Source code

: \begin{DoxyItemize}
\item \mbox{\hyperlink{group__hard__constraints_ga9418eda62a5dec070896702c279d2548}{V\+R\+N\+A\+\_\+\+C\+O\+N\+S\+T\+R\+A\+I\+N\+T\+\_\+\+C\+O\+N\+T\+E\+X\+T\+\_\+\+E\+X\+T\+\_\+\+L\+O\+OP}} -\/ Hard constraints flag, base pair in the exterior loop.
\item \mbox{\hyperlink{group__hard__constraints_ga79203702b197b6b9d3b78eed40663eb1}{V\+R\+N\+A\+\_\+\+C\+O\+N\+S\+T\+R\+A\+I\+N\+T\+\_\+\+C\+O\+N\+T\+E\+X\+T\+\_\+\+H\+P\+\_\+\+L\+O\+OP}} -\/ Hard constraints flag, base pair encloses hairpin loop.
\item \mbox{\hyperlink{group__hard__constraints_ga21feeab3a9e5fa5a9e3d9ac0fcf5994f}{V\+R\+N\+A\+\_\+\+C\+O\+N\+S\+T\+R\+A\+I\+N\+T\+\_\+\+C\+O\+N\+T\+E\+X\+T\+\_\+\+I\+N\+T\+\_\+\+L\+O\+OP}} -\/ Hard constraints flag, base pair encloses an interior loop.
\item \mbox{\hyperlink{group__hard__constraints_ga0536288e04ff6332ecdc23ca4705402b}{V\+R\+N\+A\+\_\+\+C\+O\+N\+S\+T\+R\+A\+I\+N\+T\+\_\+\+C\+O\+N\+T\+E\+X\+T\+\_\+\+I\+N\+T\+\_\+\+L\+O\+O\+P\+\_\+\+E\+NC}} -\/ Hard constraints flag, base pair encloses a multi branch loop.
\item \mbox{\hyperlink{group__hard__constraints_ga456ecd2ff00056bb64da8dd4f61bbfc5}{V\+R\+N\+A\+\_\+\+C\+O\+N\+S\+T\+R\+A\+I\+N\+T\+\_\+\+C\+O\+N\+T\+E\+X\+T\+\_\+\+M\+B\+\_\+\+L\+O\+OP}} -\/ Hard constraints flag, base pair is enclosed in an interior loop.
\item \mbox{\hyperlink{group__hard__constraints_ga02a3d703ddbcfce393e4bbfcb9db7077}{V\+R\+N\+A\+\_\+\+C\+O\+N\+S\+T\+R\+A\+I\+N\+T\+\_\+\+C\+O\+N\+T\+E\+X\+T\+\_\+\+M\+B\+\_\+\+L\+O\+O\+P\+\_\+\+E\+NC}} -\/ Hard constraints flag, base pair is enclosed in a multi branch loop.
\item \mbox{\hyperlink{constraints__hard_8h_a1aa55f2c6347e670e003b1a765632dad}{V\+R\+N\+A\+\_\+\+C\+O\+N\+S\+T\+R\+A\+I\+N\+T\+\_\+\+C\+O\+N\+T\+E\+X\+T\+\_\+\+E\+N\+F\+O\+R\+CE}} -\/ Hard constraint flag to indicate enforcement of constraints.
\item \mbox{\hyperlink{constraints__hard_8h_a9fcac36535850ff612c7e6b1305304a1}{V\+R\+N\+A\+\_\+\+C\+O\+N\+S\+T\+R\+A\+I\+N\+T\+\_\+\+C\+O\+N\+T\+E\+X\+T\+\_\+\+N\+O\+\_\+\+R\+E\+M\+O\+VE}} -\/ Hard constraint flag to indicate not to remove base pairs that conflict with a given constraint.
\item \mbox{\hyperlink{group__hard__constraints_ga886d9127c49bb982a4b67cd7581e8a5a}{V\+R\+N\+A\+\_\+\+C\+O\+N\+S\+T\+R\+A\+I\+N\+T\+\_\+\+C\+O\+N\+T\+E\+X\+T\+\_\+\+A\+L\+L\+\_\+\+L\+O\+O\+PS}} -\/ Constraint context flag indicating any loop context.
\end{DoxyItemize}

....................

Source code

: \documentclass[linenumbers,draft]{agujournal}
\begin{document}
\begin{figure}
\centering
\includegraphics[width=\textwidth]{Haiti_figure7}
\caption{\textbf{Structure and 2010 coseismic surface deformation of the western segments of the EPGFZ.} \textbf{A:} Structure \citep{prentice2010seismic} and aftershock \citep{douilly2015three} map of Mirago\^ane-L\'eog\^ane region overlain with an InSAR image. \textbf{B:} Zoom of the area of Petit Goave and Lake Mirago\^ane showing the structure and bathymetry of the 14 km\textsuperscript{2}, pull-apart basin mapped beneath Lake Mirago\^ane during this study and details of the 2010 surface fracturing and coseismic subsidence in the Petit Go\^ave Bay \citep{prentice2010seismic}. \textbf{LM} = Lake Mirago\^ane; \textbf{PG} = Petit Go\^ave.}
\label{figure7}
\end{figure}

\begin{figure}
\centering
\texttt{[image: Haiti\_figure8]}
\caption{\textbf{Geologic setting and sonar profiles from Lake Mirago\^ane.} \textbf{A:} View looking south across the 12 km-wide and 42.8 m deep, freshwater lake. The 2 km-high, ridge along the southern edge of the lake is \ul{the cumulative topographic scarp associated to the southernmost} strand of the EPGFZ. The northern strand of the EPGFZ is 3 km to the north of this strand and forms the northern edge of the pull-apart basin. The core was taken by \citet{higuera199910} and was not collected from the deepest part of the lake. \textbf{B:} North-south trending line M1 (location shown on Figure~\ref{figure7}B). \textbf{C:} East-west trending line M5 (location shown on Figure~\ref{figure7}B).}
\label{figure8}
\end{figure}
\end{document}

....................

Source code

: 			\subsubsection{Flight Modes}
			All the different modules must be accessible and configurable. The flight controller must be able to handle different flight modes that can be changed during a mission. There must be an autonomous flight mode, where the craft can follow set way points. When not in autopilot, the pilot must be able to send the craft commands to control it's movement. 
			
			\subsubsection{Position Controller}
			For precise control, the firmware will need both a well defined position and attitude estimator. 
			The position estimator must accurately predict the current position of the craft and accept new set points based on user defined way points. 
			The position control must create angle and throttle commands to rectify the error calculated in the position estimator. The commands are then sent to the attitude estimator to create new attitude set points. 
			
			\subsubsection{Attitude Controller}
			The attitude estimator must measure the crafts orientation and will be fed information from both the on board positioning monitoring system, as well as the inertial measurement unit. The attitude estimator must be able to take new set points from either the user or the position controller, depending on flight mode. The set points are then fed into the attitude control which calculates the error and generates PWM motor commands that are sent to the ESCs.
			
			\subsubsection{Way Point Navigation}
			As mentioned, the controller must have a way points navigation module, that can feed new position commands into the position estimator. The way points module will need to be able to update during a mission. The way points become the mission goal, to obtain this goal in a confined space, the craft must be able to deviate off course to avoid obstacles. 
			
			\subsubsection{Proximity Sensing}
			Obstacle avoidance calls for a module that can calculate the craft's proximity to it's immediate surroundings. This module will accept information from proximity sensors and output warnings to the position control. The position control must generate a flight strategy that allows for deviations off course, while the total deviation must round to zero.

....................

* _Exercise aim_: With the line that has "the exterior loop." as the first and the line that has "in an interior loop." as the last, repeat exactly that run of lines above and no more.

* _Solution to the exercise_:
\item \mbox{\hyperlink{group__hard__constraints_ga9418eda62a5dec070896702c279d2548}{V\+R\+N\+A\+\_\+\+C\+O\+N\+S\+T\+R\+A\+I\+N\+T\+\_\+\+C\+O\+N\+T\+E\+X\+T\+\_\+\+E\+X\+T\+\_\+\+L\+O\+OP}} -\/ Hard constraints flag, base pair in the exterior loop.
\item \mbox{\hyperlink{group__hard__constraints_ga79203702b197b6b9d3b78eed40663eb1}{V\+R\+N\+A\+\_\+\+C\+O\+N\+S\+T\+R\+A\+I\+N\+T\+\_\+\+C\+O\+N\+T\+E\+X\+T\+\_\+\+H\+P\+\_\+\+L\+O\+OP}} -\/ Hard constraints flag, base pair encloses hairpin loop.
\item \mbox{\hyperlink{group__hard__constraints_ga21feeab3a9e5fa5a9e3d9ac0fcf5994f}{V\+R\+N\+A\+\_\+\+C\+O\+N\+S\+T\+R\+A\+I\+N\+T\+\_\+\+C\+O\+N\+T\+E\+X\+T\+\_\+\+I\+N\+T\+\_\+\+L\+O\+OP}} -\/ Hard constraints flag, base pair encloses an interior loop.
\item \mbox{\hyperlink{group__hard__constraints_ga0536288e04ff6332ecdc23ca4705402b}{V\+R\+N\+A\+\_\+\+C\+O\+N\+S\+T\+R\+A\+I\+N\+T\+\_\+\+C\+O\+N\+T\+E\+X\+T\+\_\+\+I\+N\+T\+\_\+\+L\+O\+O\+P\+\_\+\+E\+NC}} -\/ Hard constraints flag, base pair encloses a multi branch loop.
\item \mbox{\hyperlink{group__hard__constraints_ga456ecd2ff00056bb64da8dd4f61bbfc5}{V\+R\+N\+A\+\_\+\+C\+O\+N\+S\+T\+R\+A\+I\+N\+T\+\_\+\+C\+O\+N\+T\+E\+X\+T\+\_\+\+M\+B\+\_\+\+L\+O\+OP}} -\/ Hard constraints flag, base pair is enclosed in an interior loop.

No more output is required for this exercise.